# All Time Team



## BALLAHOLLIC7 (Mar 25, 2006)

All Time Team


C-
PF-
SF-
SG-
PG-

6th man:

Coach:

Fill in the blanks


----------



## nutmeged3 (Apr 11, 2005)

Way to early but ill do it anyway

PG- Brevin Knight
SG- Ray Felton
SF- Gerald Wallace
PF- Emeka Okafor
C- Primoz Brezec

6th Man- Melvin Ely

Coach- Bernie


----------



## JMES HOME (May 22, 2006)

lol you guys wanna all time team when you guys have been around for 2 seasons


----------



## Auggie (Mar 7, 2004)

all time team? more like the only team.. lol maybe include when hornets were in charlotte?



nutmeged3 said:


> Way to early but ill do it anyway
> 
> PG- Brevin Knight
> SG- Ray Felton
> ...


 :cheers: pretty much it


----------



## endora60 (Jan 5, 2006)

*All Time Team*


C-Bill Russell/Bill Walton
PF-Karl Malone/ Dirk Nowitzki
SF-Larry Bird/????
SG-Kobe Bryant/MJ
PG-John Stockton/Steve Nash

6th man: John Havlicec

Coach: Red Auerbach


----------



## step (Sep 19, 2005)

Kobe over MJ, wow.

More of an attempt to build a team with chemistry taken into account. Basically a rehashed dynasty Bulls team with better "role" players.

C - Wilt Chamberlain - No explanation needed, it's freaking Wilt Chamberlain!
PF - Bill Russell - Superb defensive player, who needs offense when you have Wilt.
SF - Scottie Pippen
SG - Michael Jordan
PG - Drazen Petrovic - With Pippen as the point-forward the Bulls had no use for another ball handler, Petrovic takes the place of the Paxson / Kerr role being the best shooter I ever saw, bias included of course.

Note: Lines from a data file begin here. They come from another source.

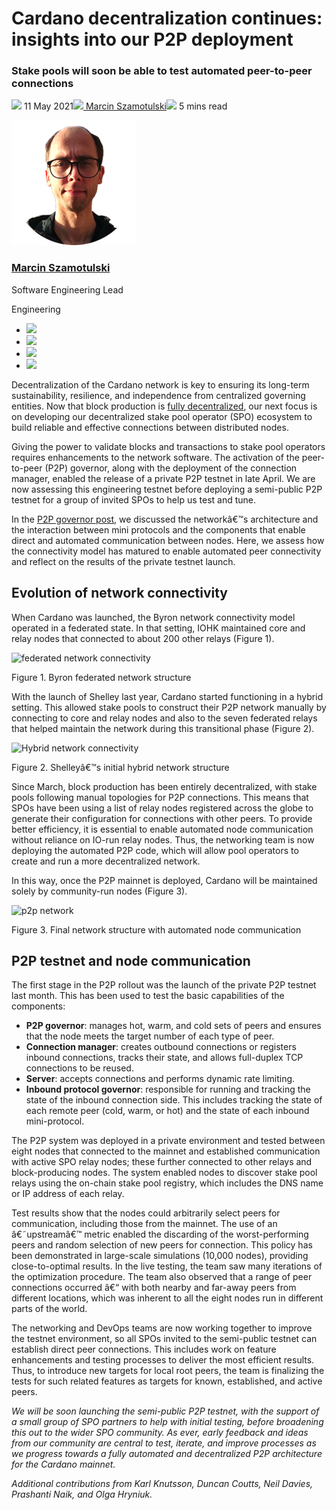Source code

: # Cardano decentralization continues: insights into our P2P deployment
### **Stake pools will soon be able to test automated peer-to-peer connections**
![](img/2021-05-11-cardano-decentralization-continues.002.png) 11 May 2021![](img/2021-05-11-cardano-decentralization-continues.002.png)[ Marcin Szamotulski](/en/blog/authors/marcin-szamotulski/page-1/)![](img/2021-05-11-cardano-decentralization-continues.003.png) 5 mins read

![Marcin Szamotulski](img/2021-05-11-cardano-decentralization-continues.004.png)[](/en/blog/authors/marcin-szamotulski/page-1/)
### [**Marcin Szamotulski**](/en/blog/authors/marcin-szamotulski/page-1/)
Software Engineering Lead

Engineering

- ![](img/2021-05-11-cardano-decentralization-continues.005.png)[](mailto:marcin.szamotulski@iohk.io "Email")
- ![](img/2021-05-11-cardano-decentralization-continues.006.png)[](https://www.linkedin.com/in/marcin-szamotulski/ "LinkedIn")
- ![](img/2021-05-11-cardano-decentralization-continues.007.png)[](https://twitter.com/me_coot "Twitter")
- ![](img/2021-05-11-cardano-decentralization-continues.008.png)[](https://github.com/coot "GitHub")

Decentralization of the Cardano network is key to ensuring its long-term sustainability, resilience, and independence from centralized governing entities. Now that block production is [fully decentralized](https://iohk.io/en/blog/posts/2021/03/31/decentralization-to-d-0-day-and-beyond/), our next focus is on developing our decentralized stake pool operator (SPO) ecosystem to build reliable and effective connections between distributed nodes.

Giving the power to validate blocks and transactions to stake pool operators requires enhancements to the network software. The activation of the peer-to-peer (P2P) governor, along with the deployment of the connection manager, enabled the release of a private P2P testnet in late April. We are now assessing this engineering testnet before deploying a semi-public P2P testnet for a group of invited SPOs to help us test and tune.

In the [P2P governor post](https://iohk.io/en/blog/posts/2021/04/06/boosting-network-decentralization-with-p2p/), we discussed the networkâ€™s architecture and the interaction between mini protocols and the components that enable direct and automated communication between nodes. Here, we assess how the connectivity model has matured to enable automated peer connectivity and reflect on the results of the private testnet launch.
## **Evolution of network connectivity**
When Cardano was launched, the Byron network connectivity model operated in a federated state. In that setting, IOHK maintained core and relay nodes that connected to about 200 other relays (Figure 1).

![federated network connectivity](img/2021-05-11-cardano-decentralization-continues.009.png)

Figure 1. Byron federated network structure 

With the launch of Shelley last year, Cardano started functioning in a hybrid setting. This allowed stake pools to construct their P2P network manually by connecting to core and relay nodes and also to the seven federated relays that helped maintain the network during this transitional phase (Figure 2).

![Hybrid network connectivity](img/2021-05-11-cardano-decentralization-continues.009.png)

Figure 2. Shelleyâ€™s initial hybrid network structure

Since March, block production has been entirely decentralized, with stake pools following manual topologies for P2P connections. This means that SPOs have been using a list of relay nodes registered across the globe to generate their configuration for connections with other peers. To provide better efficiency, it is essential to enable automated node communication without reliance on IO-run relay nodes. Thus, the networking team is now deploying the automated P2P code, which will allow pool operators to create and run a more decentralized network. 

In this way, once the P2P mainnet is deployed, Cardano will be maintained solely by community-run nodes (Figure 3).

![p2p network](img/2021-05-11-cardano-decentralization-continues.010.png)

Figure 3. Final network structure with automated node communication
## **P2P testnet and node communication**
The first stage in the P2P rollout was the launch of the private P2P testnet last month. This has been used to test the basic capabilities of the components:

- **P2P governor**: manages hot, warm, and cold sets of peers and ensures that the node meets the target number of each type of peer. 
- **Connection manager**: creates outbound connections or registers inbound connections, tracks their state, and allows full-duplex TCP connections to be reused. 
- **Server**: accepts connections and performs dynamic rate limiting. 
- **Inbound protocol governor**: responsible for running and tracking the state of the inbound connection side. This includes tracking the state of each remote peer (cold, warm, or hot) and the state of each inbound mini-protocol. 

The P2P system was deployed in a private environment and tested between eight nodes that connected to the mainnet and established communication with active SPO relay nodes; these further connected to other relays and block-producing nodes. The system enabled nodes to discover stake pool relays using the on-chain stake pool registry, which includes the DNS name or IP address of each relay.

Test results show that the nodes could arbitrarily select peers for communication, including those from the mainnet. The use of an â€˜upstreamâ€™ metric enabled the discarding of the worst-performing peers and random selection of new peers for connection. This policy has been demonstrated in large-scale simulations (10,000 nodes), providing close-to-optimal results. In the live testing, the team saw many iterations of the optimization procedure. The team also observed that a range of peer connections occurred â€“ with both nearby and far-away peers from different locations, which was inherent to all the eight nodes run in different parts of the world.

The networking and DevOps teams are now working together to improve the testnet environment, so all SPOs invited to the semi-public testnet can establish direct peer connections. This includes work on feature enhancements and testing processes to deliver the most efficient results. Thus, to introduce new targets for local root peers, the team is finalizing the tests for such related features as targets for known, established, and active peers.

*We will be soon launching the semi-public P2P testnet, with the support of a small group of SPO partners to help with initial testing, before broadening this out to the wider SPO community. As ever, early feedback and ideas from our community are central to test, iterate, and improve processes as we progress towards a fully automated and decentralized P2P architecture for the Cardano mainnet.*

*Additional contributions from Karl Knutsson, Duncan Coutts, Neil Davies, Prashanti Naik, and Olga Hryniuk.*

6th man - Dennis Rodman - It was hard to narrow it down to one man, but I took the idea of 6th man as the guy who'd be backing up more than one player. When you consider the rest of the team there really isn't a need for more offense. So I went with the most versatile defender that I could think of, even if it was the crazy Rodman. He could bang in the post, play on the perimiter, guard almost everyone bar PG's.

And for the more modern feel (80's onwards), a team I feel could even challenge the one above. 
C - Hakeem Olajuwon - Shaq has nothing on him.
PF - Tim Duncan - Was tough choosing him over Malone.
SF - Scottie Pippen
SG - Michael Jordan
PG - Drazen Petrovic

6th man - Rodman, same reason as above.
Coach - Jackson again.

Two great big men who without a doubt would buy into the team concept.


----------



## endora60 (Jan 5, 2006)

step said:


> Kobe over MJ, wow.


You bet, absolutely. This past season Kobe surpassed MJ in terms of _individual _ acheivement. Definitely Bryant > Jordan.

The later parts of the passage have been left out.